------ Data provided

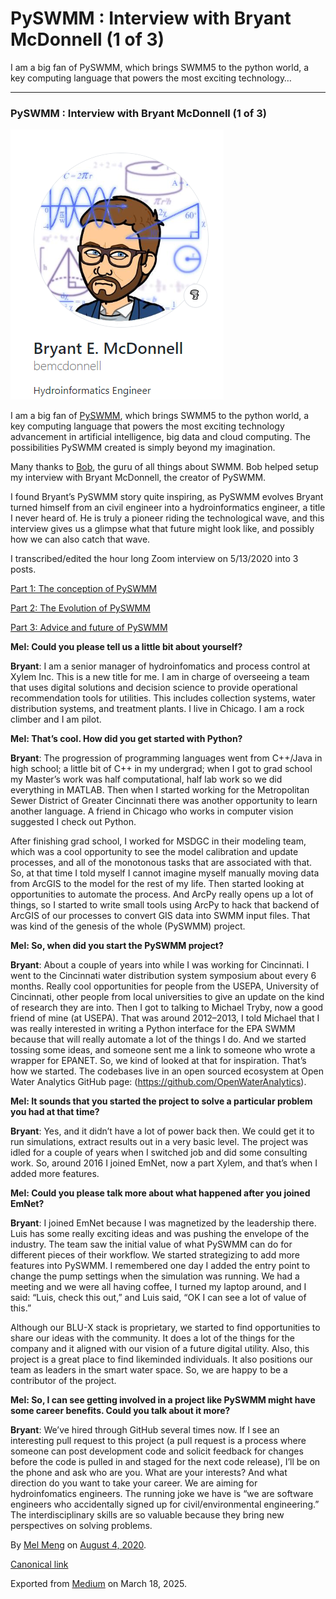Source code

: # PySWMM : Interview with Bryant McDonnell (1 of 3)

I am a big fan of PySWMM, which brings SWMM5 to the python world, a key computing language that powers the most exciting technology…

---

### PySWMM : Interview with Bryant McDonnell (1 of 3)

![](images\1__k2hjOWviqs5dIOn35w0Xw.png)

I am a big fan of [PySWMM](https://github.com/OpenWaterAnalytics/pyswmm), which brings SWMM5 to the python world, a key computing language that powers the most exciting technology advancement in artificial intelligence, big data and cloud computing. The possibilities PySWMM created is simply beyond my imagination.

Many thanks to [Bob](https://www.linkedin.com/in/robertdickinson/), the guru of all things about SWMM. Bob helped setup my interview with Bryant McDonnell, the creator of PySWMM.

I found Bryant’s PySWMM story quite inspiring, as PySWMM evolves Bryant turned himself from an civil engineer into a hydroinformatics engineer, a title I never heard of. He is truly a pioneer riding the technological wave, and this interview gives us a glimpse what that future might look like, and possibly how we can also catch that wave.

I transcribed/edited the hour long Zoom interview on 5/13/2020 into 3 posts.

[Part 1: The conception of PySWMM](https://medium.com/p/e9be5cf0a62f)

[Part 2: The Evolution of PySWMM](https://medium.com/p/f5243a59de9b)

[Part 3: Advice and future of PySWMM](https://medium.com/p/4ec86cd5c2ef)

**Mel: Could you please tell us a little bit about yourself?**

**Bryant**: I am a senior manager of hydroinfomatics and process control at Xylem Inc. This is a new title for me. I am in charge of overseeing a team that uses digital solutions and decision science to provide operational recommendation tools for utilities. This includes collection systems, water distribution systems, and treatment plants. I live in Chicago. I am a rock climber and I am pilot.

**Mel: That’s cool. How did you get started with Python?**

**Bryant**: The progression of programming languages went from C++/Java in high school; a little bit of C++ in my undergrad; when I got to grad school my Master’s work was half computational, half lab work so we did everything in MATLAB. Then when I started working for the Metropolitan Sewer District of Greater Cincinnati there was another opportunity to learn another language. A friend in Chicago who works in computer vision suggested I check out Python.

After finishing grad school, I worked for MSDGC in their modeling team, which was a cool opportunity to see the model calibration and update processes, and all of the monotonous tasks that are associated with that. So, at that time I told myself I cannot imagine myself manually moving data from ArcGIS to the model for the rest of my life. Then started looking at opportunities to automate the process. And ArcPy really opens up a lot of things, so I started to write small tools using ArcPy to hack that backend of ArcGIS of our processes to convert GIS data into SWMM input files. That was kind of the genesis of the whole (PySWMM) project.

**Mel: So, when did you start the PySWMM project?**

**Bryant**: About a couple of years into while I was working for Cincinnati. I went to the Cincinnati water distribution system symposium about every 6 months. Really cool opportunities for people from the USEPA, University of Cincinnati, other people from local universities to give an update on the kind of research they are into. Then I got to talking to Michael Tryby, now a good friend of mine (at USEPA). That was around 2012–2013, I told Michael that I was really interested in writing a Python interface for the EPA SWMM because that will really automate a lot of the things I do. And we started tossing some ideas, and someone sent me a link to someone who wrote a wrapper for EPANET. So, we kind of looked at that for inspiration. That’s how we started. The codebases live in an open sourced ecosystem at Open Water Analytics GitHub page: (<https://github.com/OpenWaterAnalytics>).

**Mel: It sounds that you started the project to solve a particular problem you had at that time?**

**Bryant**: Yes, and it didn’t have a lot of power back then. We could get it to run simulations, extract results out in a very basic level. The project was idled for a couple of years when I switched job and did some consulting work. So, around 2016 I joined EmNet, now a part Xylem, and that’s when I added more features.

**Mel: Could you please talk more about what happened after you joined EmNet?**

**Bryant**: I joined EmNet because I was magnetized by the leadership there. Luis has some really exciting ideas and was pushing the envelope of the industry. The team saw the initial value of what PySWMM can do for different pieces of their workflow. We started strategizing to add more features into PySWMM. I remembered one day I added the entry point to change the pump settings when the simulation was running. We had a meeting and we were all having coffee, I turned my laptop around, and I said: “Luis, check this out,” and Luis said, “OK I can see a lot of value of this.”

Although our BLU-X stack is proprietary, we started to find opportunities to share our ideas with the community. It does a lot of the things for the company and it aligned with our vision of a future digital utility. Also, this project is a great place to find likeminded individuals. It also positions our team as leaders in the smart water space. So, we are happy to be a contributor of the project.

**Mel: So, I can see getting involved in a project like PySWMM might have some career benefits. Could you talk about it more?**

**Bryant**: We’ve hired through GitHub several times now. If I see an interesting pull request to this project (a pull request is a process where someone can post development code and solicit feedback for changes before the code is pulled in and staged for the next code release), I’ll be on the phone and ask who are you. What are your interests? And what direction do you want to take your career. We are aiming for hydroinfomatics engineers. The running joke we have is “we are software engineers who accidentally signed up for civil/environmental engineering.” The interdisciplinary skills are so valuable because they bring new perspectives on solving problems.

By [Mel Meng](https://medium.com/@mel-meng-pe) on [August 4, 2020](https://medium.com/p/e9be5cf0a62f).

[Canonical link](https://medium.com/@mel-meng-pe/pyswmm-interview-with-bryant-mcdonnell-1-of-3-e9be5cf0a62f)

Exported from [Medium](https://medium.com) on March 18, 2025.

------------

**Work item**: Return the preceding entries verbatim, with the pictures excluded.

**Reply**:
Source code

: # PySWMM : Interview with Bryant McDonnell (1 of 3)

I am a big fan of PySWMM, which brings SWMM5 to the python world, a key computing language that powers the most exciting technology…

---

### PySWMM : Interview with Bryant McDonnell (1 of 3)

![](images\1__k2hjOWviqs5dIOn35w0Xw.png)

I am a big fan of [PySWMM](https://github.com/OpenWaterAnalytics/pyswmm), which brings SWMM5 to the python world, a key computing language that powers the most exciting technology advancement in artificial intelligence, big data and cloud computing. The possibilities PySWMM created is simply beyond my imagination.

Many thanks to [Bob](https://www.linkedin.com/in/robertdickinson/), the guru of all things about SWMM. Bob helped setup my interview with Bryant McDonnell, the creator of PySWMM.

I found Bryant’s PySWMM story quite inspiring, as PySWMM evolves Bryant turned himself from an civil engineer into a hydroinformatics engineer, a title I never heard of. He is truly a pioneer riding the technological wave, and this interview gives us a glimpse what that future might look like, and possibly how we can also catch that wave.

I transcribed/edited the hour long Zoom interview on 5/13/2020 into 3 posts.

[Part 1: The conception of PySWMM](https://medium.com/p/e9be5cf0a62f)

[Part 2: The Evolution of PySWMM](https://medium.com/p/f5243a59de9b)

[Part 3: Advice and future of PySWMM](https://medium.com/p/4ec86cd5c2ef)

**Mel: Could you please tell us a little bit about yourself?**

**Bryant**: I am a senior manager of hydroinfomatics and process control at Xylem Inc. This is a new title for me. I am in charge of overseeing a team that uses digital solutions and decision science to provide operational recommendation tools for utilities. This includes collection systems, water distribution systems, and treatment plants. I live in Chicago. I am a rock climber and I am pilot.

**Mel: That’s cool. How did you get started with Python?**

**Bryant**: The progression of programming languages went from C++/Java in high school; a little bit of C++ in my undergrad; when I got to grad school my Master’s work was half computational, half lab work so we did everything in MATLAB. Then when I started working for the Metropolitan Sewer District of Greater Cincinnati there was another opportunity to learn another language. A friend in Chicago who works in computer vision suggested I check out Python.

After finishing grad school, I worked for MSDGC in their modeling team, which was a cool opportunity to see the model calibration and update processes, and all of the monotonous tasks that are associated with that. So, at that time I told myself I cannot imagine myself manually moving data from ArcGIS to the model for the rest of my life. Then started looking at opportunities to automate the process. And ArcPy really opens up a lot of things, so I started to write small tools using ArcPy to hack that backend of ArcGIS of our processes to convert GIS data into SWMM input files. That was kind of the genesis of the whole (PySWMM) project.

**Mel: So, when did you start the PySWMM project?**

**Bryant**: About a couple of years into while I was working for Cincinnati. I went to the Cincinnati water distribution system symposium about every 6 months. Really cool opportunities for people from the USEPA, University of Cincinnati, other people from local universities to give an update on the kind of research they are into. Then I got to talking to Michael Tryby, now a good friend of mine (at USEPA). That was around 2012–2013, I told Michael that I was really interested in writing a Python interface for the EPA SWMM because that will really automate a lot of the things I do. And we started tossing some ideas, and someone sent me a link to someone who wrote a wrapper for EPANET. So, we kind of looked at that for inspiration. That’s how we started. The codebases live in an open sourced ecosystem at Open Water Analytics GitHub page: (<https://github.com/OpenWaterAnalytics>).

**Mel: It sounds that you started the project to solve a particular problem you had at that time?**

**Bryant**: Yes, and it didn’t have a lot of power back then. We could get it to run simulations, extract results out in a very basic level. The project was idled for a couple of years when I switched job and did some consulting work. So, around 2016 I joined EmNet, now a part Xylem, and that’s when I added more features.

**Mel: Could you please talk more about what happened after you joined EmNet?**

**Bryant**: I joined EmNet because I was magnetized by the leadership there. Luis has some really exciting ideas and was pushing the envelope of the industry. The team saw the initial value of what PySWMM can do for different pieces of their workflow. We started strategizing to add more features into PySWMM. I remembered one day I added the entry point to change the pump settings when the simulation was running. We had a meeting and we were all having coffee, I turned my laptop around, and I said: “Luis, check this out,” and Luis said, “OK I can see a lot of value of this.”

Although our BLU-X stack is proprietary, we started to find opportunities to share our ideas with the community. It does a lot of the things for the company and it aligned with our vision of a future digital utility. Also, this project is a great place to find likeminded individuals. It also positions our team as leaders in the smart water space. So, we are happy to be a contributor of the project.

**Mel: So, I can see getting involved in a project like PySWMM might have some career benefits. Could you talk about it more?**

**Bryant**: We’ve hired through GitHub several times now. If I see an interesting pull request to this project (a pull request is a process where someone can post development code and solicit feedback for changes before the code is pulled in and staged for the next code release), I’ll be on the phone and ask who are you. What are your interests? And what direction do you want to take your career. We are aiming for hydroinfomatics engineers. The running joke we have is “we are software engineers who accidentally signed up for civil/environmental engineering.” The interdisciplinary skills are so valuable because they bring new perspectives on solving problems.

By [Mel Meng](https://medium.com/@mel-meng-pe) on [August 4, 2020](https://medium.com/p/e9be5cf0a62f).

[Canonical link](https://medium.com/@mel-meng-pe/pyswmm-interview-with-bryant-mcdonnell-1-of-3-e9be5cf0a62f)

Exported from [Medium](https://medium.com) on March 18, 2025.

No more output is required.